# WHAT YOU SHOULD DO
Working from the records below, repeat exactly the lines starting at the line that contains "You can change the title and the slug of a page" and ending at the line that contains "You can change the title and the slug of a group", inclusive.

[DATA RECORDS — start]

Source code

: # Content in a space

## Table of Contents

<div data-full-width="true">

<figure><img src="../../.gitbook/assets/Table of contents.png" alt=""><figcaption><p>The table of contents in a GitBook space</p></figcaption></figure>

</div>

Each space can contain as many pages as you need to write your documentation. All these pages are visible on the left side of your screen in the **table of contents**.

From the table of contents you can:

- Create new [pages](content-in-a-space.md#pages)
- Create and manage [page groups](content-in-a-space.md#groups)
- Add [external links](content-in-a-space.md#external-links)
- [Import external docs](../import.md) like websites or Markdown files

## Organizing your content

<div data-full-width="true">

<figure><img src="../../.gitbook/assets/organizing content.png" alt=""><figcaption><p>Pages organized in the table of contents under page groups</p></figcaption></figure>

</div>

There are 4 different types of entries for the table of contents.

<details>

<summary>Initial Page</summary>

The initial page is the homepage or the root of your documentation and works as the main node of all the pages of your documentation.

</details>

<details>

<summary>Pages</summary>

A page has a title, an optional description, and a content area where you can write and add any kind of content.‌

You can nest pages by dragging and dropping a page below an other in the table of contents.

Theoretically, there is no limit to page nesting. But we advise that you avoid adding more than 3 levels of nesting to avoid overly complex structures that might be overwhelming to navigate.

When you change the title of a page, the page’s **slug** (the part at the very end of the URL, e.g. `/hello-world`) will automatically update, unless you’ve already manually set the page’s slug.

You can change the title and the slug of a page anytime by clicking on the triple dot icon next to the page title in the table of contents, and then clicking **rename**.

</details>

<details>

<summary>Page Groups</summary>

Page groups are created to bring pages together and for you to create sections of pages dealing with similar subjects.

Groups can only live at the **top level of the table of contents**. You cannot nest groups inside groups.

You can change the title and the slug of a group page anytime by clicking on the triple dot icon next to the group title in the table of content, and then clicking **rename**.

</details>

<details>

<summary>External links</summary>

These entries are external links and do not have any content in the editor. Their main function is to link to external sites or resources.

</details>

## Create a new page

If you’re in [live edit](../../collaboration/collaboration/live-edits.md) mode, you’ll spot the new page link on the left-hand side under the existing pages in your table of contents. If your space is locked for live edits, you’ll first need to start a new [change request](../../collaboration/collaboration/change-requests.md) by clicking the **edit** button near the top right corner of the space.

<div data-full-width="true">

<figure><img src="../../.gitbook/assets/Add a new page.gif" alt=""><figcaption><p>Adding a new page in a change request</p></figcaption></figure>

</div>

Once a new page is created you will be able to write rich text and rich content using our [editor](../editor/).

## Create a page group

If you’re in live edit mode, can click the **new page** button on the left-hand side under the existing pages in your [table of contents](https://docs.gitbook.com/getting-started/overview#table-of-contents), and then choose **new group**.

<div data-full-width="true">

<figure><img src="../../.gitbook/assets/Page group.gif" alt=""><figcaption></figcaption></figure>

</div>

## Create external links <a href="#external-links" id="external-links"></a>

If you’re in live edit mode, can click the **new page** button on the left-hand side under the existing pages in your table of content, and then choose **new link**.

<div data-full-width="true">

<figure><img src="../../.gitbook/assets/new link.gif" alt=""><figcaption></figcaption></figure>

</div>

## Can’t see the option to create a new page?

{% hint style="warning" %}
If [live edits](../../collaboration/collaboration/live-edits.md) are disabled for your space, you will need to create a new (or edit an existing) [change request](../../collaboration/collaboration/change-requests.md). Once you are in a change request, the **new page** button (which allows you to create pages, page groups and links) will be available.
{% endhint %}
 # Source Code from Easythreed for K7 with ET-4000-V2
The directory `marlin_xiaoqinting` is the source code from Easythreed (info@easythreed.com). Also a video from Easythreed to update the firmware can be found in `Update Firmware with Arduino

[DATA RECORDS — finish]

# SOLUTION TO THE PROBLEM
You can change the title and the slug of a page anytime by clicking on the triple dot icon next to the page title in the table of contents, and then clicking **rename**.

</details>

<details>

<summary>Page Groups</summary>

Page groups are created to bring pages together and for you to create sections of pages dealing with similar subjects.

Groups can only live at the **top level of the table of contents**. You cannot nest groups inside groups.

You can change the title and the slug of a group page anytime by clicking on the triple dot icon next to the group title in the table of content, and then clicking **rename**.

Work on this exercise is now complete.